**Required action**
Print, from the listing below, the lines starting at the line containing "database collection combination." and ending at the line containing "see all oplogs", exactly as they stand, and print nothing else.

***** Source material *****

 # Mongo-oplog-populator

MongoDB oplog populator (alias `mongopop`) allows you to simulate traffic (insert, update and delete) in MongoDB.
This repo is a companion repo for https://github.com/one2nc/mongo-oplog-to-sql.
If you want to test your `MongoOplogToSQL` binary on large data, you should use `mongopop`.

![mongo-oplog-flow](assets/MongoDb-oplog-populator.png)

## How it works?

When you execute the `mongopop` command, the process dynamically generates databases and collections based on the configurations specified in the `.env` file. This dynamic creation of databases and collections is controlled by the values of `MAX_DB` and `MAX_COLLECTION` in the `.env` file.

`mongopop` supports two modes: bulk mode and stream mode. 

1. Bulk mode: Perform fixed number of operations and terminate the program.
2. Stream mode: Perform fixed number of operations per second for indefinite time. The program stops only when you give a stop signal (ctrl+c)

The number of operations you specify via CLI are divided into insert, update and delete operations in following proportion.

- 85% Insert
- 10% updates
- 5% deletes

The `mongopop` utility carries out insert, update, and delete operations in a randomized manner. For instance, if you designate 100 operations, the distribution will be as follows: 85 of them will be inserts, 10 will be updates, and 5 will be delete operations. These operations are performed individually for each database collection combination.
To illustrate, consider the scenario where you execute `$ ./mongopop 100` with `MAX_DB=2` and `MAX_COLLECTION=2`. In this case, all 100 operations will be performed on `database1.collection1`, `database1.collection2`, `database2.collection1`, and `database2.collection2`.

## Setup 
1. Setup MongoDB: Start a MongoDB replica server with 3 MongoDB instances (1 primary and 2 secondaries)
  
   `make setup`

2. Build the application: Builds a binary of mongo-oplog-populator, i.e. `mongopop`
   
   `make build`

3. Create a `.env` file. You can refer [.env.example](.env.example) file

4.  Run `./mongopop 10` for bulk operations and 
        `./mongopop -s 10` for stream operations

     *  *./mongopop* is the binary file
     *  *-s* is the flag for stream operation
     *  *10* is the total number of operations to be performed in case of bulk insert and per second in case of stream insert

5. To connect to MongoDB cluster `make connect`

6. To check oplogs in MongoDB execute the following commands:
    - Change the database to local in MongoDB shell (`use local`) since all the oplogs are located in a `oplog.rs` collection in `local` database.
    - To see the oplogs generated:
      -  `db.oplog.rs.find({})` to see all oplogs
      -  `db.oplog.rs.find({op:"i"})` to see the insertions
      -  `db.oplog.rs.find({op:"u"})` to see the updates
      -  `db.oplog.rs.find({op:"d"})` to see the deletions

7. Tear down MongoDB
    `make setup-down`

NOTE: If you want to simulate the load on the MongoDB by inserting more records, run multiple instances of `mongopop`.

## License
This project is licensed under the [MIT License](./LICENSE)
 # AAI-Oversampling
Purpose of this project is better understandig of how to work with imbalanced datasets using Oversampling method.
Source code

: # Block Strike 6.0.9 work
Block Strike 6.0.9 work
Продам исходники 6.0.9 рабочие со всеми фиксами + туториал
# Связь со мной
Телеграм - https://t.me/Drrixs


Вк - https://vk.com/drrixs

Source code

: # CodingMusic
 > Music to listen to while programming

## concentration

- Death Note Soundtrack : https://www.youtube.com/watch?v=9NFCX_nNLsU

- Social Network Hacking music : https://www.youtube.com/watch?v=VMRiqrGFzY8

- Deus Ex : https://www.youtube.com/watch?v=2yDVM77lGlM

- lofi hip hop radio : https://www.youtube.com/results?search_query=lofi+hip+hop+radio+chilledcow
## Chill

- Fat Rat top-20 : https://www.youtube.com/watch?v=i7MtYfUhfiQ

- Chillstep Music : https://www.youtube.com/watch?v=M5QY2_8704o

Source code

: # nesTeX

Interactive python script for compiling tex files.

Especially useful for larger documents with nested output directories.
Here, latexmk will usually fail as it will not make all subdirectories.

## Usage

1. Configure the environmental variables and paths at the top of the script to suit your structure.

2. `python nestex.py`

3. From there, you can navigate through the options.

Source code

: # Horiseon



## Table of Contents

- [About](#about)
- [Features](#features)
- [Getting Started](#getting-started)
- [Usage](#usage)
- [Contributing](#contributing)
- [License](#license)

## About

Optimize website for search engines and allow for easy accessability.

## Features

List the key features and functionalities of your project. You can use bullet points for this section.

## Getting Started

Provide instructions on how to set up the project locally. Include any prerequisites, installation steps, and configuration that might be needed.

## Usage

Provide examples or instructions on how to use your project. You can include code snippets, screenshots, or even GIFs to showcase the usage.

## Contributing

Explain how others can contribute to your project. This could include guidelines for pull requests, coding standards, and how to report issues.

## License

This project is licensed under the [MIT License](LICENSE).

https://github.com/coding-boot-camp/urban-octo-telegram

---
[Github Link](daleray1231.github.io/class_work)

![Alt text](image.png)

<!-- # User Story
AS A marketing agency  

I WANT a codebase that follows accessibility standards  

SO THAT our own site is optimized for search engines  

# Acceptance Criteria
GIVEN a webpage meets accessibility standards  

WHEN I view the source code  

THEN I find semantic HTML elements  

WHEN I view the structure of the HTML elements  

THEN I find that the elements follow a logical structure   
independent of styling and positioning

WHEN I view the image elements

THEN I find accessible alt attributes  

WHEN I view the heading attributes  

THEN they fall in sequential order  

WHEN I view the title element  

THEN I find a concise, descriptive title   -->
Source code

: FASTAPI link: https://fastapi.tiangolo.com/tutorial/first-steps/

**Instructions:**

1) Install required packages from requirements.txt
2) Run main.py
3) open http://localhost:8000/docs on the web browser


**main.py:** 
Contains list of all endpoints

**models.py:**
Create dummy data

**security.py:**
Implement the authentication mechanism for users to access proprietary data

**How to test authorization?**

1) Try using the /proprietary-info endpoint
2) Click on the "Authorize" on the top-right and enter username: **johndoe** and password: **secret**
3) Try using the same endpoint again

*****

**Result of this exercise**
The `mongopop` utility carries out insert, update, and delete operations in a randomized manner. For instance, if you designate 100 operations, the distribution will be as follows: 85 of them will be inserts, 10 will be updates, and 5 will be delete operations. These operations are performed individually for each database collection combination.
To illustrate, consider the scenario where you execute `$ ./mongopop 100` with `MAX_DB=2` and `MAX_COLLECTION=2`. In this case, all 100 operations will be performed on `database1.collection1`, `database1.collection2`, `database2.collection1`, and `database2.collection2`.

## Setup 
1. Setup MongoDB: Start a MongoDB replica server with 3 MongoDB instances (1 primary and 2 secondaries)
  
   `make setup`

2. Build the application: Builds a binary of mongo-oplog-populator, i.e. `mongopop`
   
   `make build`

3. Create a `.env` file. You can refer [.env.example](.env.example) file

4.  Run `./mongopop 10` for bulk operations and 
        `./mongopop -s 10` for stream operations

     *  *./mongopop* is the binary file
     *  *-s* is the flag for stream operation
     *  *10* is the total number of operations to be performed in case of bulk insert and per second in case of stream insert

5. To connect to MongoDB cluster `make connect`

6. To check oplogs in MongoDB execute the following commands:
    - Change the database to local in MongoDB shell (`use local`) since all the oplogs are located in a `oplog.rs` collection in `local` database.
    - To see the oplogs generated:
      -  `db.oplog.rs.find({})` to see all oplogs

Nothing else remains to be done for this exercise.